The unnamed captain of the Mercury cruise liner was taken ashore on Friday after a Coast Guard inspector detected alcohol on his breath and he failed a test, according to a spokesman for the U.S. Coast Guard's 13th District Command in Seattle.
(Excerpt) Read more at today.reuters.com ...
So that's what the captain of the Exxon Valdez has been up to!
This is an -- hic! -- outrage! I'l own this @#$%^*& line when I'm -- hic -- through with you!
Somebunny spike the ship's petrol ?
Since time immemorial ship captains have been powered by rum, or by other distilled spirits if no rum was available. Thus it is just how it should be.
From the article:
Federal maritime law makes it illegal to operate a vessel in U.S. waters with a blood-alcohol content level above 0.04, which represents roughly what a 170-pound man might register up to three hours after consuming a 12-ounce beer.
Are we really talking about a "Drunken cruise liner captain"?
0.04? Damn, aftershave will do that. Or Binaca breath spray.
NUI
Navigating Under the Influence
Yeah, wouldn't it need to be a blood test?
I'd think, and by the time they drew it, he'd be OK.
Might be a selectively enforced rule that the cruise line uses when they need to get rid of an employee for other reasons.
The punishment, if this is the case, would be absurd.
Bad headline, but the story noted that it was a Coast Guard inspector that started the inquiry. A ship's captain is responsible for a lot of lives, and the rules are very strict. If the regulations are "no drinking while in command of a vessel", the cruise line probably has no choice but to cut him loose.
I just re-read the article. The article never says what the captain tested out at, only that it was a violation of Federal Maritime law to operate with over .04 level of alcohol. He could have been .04 or .1. In any event, as a ship's captain he had to know the law. Violation of Federal laws is a pretty quick ticket to losing your job, or the White House, if you're a democrat.

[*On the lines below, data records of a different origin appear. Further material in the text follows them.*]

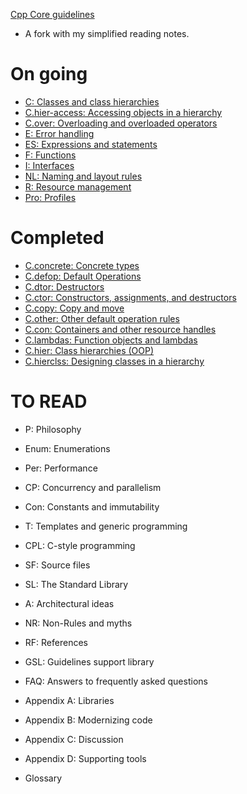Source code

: [Cpp Core guidelines](https://github.com/isocpp/CppCoreGuidelines/blob/master/CppCoreGuidelines.md)
- A fork with my simplified reading notes.

# On going
- [C:          Classes and class hierarchies](C.md)
- [C.hier-access: Accessing objects in a hierarchy](C.hier.access.md)
- [C.over:     Overloading and overloaded operators](C.over.md)
- [E:          Error handling](E.md)
- [ES:         Expressions and statements](ES.md)
- [F:          Functions](F.md)
- [I:          Interfaces](I.md)
- [NL:         Naming and layout rules](NL.md)
- [R:          Resource management](R.md)
- [Pro:        Profiles](Pro.md)

# Completed
- [C.concrete: Concrete types](C.concrete.md)
- [C.defop:    Default Operations](C.defop.md)
- [C.dtor:     Destructors](C.dtor.md)
- [C.ctor:     Constructors, assignments, and destructors](C.ctor.md)
- [C.copy:     Copy and move](C.copy.md)
- [C.other:    Other default operation rules](C.other.md)
- [C.con:      Containers and other resource handles](C.con.md)
- [C.lambdas:  Function objects and lambdas](C.lambdas.md)
- [C.hier:     Class hierarchies (OOP)](C.hier.md)
- [C.hierclss: Designing classes in a hierarchy](C.hierclass.md)

# TO READ
- P: Philosophy
- Enum: Enumerations
- Per: Performance
- CP: Concurrency and parallelism
- Con: Constants and immutability
- T: Templates and generic programming
- CPL: C-style programming
- SF: Source files
- SL: The Standard Library

- A: Architectural ideas
- NR: Non-Rules and myths
- RF: References
- GSL: Guidelines support library
- FAQ: Answers to frequently asked questions
- Appendix A: Libraries
- Appendix B: Modernizing code
- Appendix C: Discussion
- Appendix D: Supporting tools
- Glossary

If he had just taken an Ambien and laid down for the night, he'd be OK. They might not have nabbed him for sleep-sailing if he didn't crash into anything.
"docked" in Seattle , This is the part that gets me. If the Vessel is docked, How can he be charged?

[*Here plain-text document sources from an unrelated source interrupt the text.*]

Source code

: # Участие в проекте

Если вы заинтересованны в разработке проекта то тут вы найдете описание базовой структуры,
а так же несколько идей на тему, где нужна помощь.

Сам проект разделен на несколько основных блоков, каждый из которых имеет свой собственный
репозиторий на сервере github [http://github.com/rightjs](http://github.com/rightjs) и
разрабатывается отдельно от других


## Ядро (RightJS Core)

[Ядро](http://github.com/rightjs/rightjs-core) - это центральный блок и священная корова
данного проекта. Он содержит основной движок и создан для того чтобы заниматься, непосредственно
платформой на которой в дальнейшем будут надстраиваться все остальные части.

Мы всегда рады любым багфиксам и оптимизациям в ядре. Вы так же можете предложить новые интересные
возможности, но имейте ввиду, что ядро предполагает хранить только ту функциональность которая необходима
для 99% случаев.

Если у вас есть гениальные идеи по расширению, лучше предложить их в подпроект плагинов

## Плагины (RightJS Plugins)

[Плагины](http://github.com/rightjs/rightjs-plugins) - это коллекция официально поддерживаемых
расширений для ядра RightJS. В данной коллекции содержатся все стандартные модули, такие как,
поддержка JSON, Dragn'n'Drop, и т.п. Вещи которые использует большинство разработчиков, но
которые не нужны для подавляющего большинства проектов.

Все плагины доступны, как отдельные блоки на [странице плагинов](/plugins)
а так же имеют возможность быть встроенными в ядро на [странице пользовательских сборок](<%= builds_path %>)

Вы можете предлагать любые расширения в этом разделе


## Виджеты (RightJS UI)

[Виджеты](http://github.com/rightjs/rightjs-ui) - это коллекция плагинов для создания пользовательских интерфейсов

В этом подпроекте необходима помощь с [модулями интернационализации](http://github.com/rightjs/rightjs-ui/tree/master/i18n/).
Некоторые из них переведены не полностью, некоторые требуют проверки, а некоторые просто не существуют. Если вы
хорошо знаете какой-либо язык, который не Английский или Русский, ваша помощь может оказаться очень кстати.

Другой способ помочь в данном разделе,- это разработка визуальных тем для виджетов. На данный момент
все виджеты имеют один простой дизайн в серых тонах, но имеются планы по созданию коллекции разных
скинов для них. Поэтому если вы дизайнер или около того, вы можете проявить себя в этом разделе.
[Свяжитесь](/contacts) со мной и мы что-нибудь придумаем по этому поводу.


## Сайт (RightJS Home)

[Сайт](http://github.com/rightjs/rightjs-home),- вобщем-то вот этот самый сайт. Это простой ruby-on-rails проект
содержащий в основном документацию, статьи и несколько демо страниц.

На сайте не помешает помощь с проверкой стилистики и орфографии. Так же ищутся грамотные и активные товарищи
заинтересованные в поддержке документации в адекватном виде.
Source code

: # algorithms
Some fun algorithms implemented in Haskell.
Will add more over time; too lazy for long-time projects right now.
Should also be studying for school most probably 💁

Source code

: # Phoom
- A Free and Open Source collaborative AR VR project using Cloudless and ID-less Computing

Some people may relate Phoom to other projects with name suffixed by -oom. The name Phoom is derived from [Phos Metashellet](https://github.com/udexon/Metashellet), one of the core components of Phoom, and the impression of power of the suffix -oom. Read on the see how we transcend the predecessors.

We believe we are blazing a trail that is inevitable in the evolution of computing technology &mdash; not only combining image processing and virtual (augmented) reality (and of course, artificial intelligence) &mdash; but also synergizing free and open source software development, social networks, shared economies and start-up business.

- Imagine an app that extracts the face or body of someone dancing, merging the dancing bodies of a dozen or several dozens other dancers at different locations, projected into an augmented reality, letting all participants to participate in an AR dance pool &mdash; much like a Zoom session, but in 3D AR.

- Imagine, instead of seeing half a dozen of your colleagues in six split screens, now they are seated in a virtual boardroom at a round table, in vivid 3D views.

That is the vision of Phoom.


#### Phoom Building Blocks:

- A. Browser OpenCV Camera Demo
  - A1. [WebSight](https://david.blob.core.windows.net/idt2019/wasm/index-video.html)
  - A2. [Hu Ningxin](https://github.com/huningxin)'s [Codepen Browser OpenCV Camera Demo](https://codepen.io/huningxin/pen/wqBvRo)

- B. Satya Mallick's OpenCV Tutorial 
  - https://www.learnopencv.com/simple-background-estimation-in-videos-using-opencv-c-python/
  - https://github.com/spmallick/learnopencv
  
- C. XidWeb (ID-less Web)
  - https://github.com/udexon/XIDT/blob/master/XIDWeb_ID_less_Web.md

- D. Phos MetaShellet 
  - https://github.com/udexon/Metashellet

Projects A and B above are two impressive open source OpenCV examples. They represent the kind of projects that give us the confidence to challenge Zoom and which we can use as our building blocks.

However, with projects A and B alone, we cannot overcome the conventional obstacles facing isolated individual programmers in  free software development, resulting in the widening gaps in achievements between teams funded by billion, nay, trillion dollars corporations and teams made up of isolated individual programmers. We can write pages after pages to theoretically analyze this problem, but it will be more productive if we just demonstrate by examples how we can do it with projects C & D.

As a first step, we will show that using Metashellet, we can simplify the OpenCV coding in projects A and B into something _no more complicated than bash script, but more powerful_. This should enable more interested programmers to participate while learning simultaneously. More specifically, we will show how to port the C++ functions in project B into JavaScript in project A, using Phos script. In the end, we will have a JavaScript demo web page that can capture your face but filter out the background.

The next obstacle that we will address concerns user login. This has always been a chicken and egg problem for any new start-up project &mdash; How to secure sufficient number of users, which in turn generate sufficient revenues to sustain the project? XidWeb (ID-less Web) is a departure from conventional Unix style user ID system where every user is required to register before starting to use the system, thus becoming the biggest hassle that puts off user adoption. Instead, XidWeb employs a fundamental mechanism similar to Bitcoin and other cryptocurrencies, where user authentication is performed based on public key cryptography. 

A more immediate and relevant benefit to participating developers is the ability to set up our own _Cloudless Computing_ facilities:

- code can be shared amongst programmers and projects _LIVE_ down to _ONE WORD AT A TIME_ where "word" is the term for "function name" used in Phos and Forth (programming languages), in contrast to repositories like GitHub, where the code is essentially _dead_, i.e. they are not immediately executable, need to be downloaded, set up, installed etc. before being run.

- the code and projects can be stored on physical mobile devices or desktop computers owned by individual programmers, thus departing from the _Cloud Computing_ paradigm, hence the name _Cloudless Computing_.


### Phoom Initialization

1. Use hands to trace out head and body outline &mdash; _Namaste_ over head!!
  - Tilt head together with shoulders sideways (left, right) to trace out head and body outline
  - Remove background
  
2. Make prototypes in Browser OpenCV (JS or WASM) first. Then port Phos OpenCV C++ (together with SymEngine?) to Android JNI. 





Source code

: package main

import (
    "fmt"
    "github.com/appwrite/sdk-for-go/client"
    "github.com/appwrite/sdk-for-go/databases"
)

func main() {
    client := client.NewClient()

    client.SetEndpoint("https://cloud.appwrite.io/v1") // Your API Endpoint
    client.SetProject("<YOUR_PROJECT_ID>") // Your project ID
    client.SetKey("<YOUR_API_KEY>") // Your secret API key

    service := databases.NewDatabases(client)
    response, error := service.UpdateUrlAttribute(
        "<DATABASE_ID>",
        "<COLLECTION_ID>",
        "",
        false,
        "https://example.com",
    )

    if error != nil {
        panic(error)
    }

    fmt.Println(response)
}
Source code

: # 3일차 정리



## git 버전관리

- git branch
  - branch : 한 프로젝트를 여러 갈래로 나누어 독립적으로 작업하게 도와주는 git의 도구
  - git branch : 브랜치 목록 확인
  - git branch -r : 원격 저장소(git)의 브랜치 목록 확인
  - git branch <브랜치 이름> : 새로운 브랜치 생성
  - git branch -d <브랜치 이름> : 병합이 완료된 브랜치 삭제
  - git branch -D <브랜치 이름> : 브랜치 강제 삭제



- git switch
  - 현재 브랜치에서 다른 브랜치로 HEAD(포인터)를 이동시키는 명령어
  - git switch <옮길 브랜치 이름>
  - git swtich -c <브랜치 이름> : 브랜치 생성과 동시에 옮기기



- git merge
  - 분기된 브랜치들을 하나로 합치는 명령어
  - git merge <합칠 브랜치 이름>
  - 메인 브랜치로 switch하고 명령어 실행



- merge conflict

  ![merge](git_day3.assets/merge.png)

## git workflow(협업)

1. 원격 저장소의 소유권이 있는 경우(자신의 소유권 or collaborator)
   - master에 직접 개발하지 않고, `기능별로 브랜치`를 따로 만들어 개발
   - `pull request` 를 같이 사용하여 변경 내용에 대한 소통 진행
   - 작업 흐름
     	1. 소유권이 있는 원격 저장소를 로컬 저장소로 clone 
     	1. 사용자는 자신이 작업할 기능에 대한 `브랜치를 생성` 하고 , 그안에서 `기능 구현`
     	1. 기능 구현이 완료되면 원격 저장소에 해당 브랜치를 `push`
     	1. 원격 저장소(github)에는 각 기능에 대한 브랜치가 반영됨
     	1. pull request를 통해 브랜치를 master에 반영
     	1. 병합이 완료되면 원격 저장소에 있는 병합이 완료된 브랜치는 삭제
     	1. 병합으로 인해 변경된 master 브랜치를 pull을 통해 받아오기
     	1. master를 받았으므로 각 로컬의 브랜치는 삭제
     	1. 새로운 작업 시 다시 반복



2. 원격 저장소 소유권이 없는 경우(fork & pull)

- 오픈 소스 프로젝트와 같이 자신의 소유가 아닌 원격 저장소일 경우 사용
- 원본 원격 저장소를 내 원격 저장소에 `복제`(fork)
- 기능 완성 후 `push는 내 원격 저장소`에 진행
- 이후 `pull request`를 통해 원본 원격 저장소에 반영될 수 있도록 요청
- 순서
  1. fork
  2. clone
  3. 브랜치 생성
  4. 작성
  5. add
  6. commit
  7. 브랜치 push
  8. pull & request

I would assume that they had SOME kind of suspicion that the guy had a "problem".
Quite frankly, if I were a passenger on that boat...OR on the crew of any of the huge container ships that ply the waters of Puget Sound...I wouldn't want a captain of anything that big who was anything other than stone-cold sober.
Is a captain on duty 24 X 7? Is he not allowed to have a glass of wine if he's off-duty and will be off duty for the next 3 or more hours?
The article doesn't provide enough data to know much of anything other than he was nailed for something. I would assume there was a valid reason, but still the article doesn't say much.
He's still captain, docked or otherwise.
Not anymore. BTW, I agree with the Coast Guard's call on this one.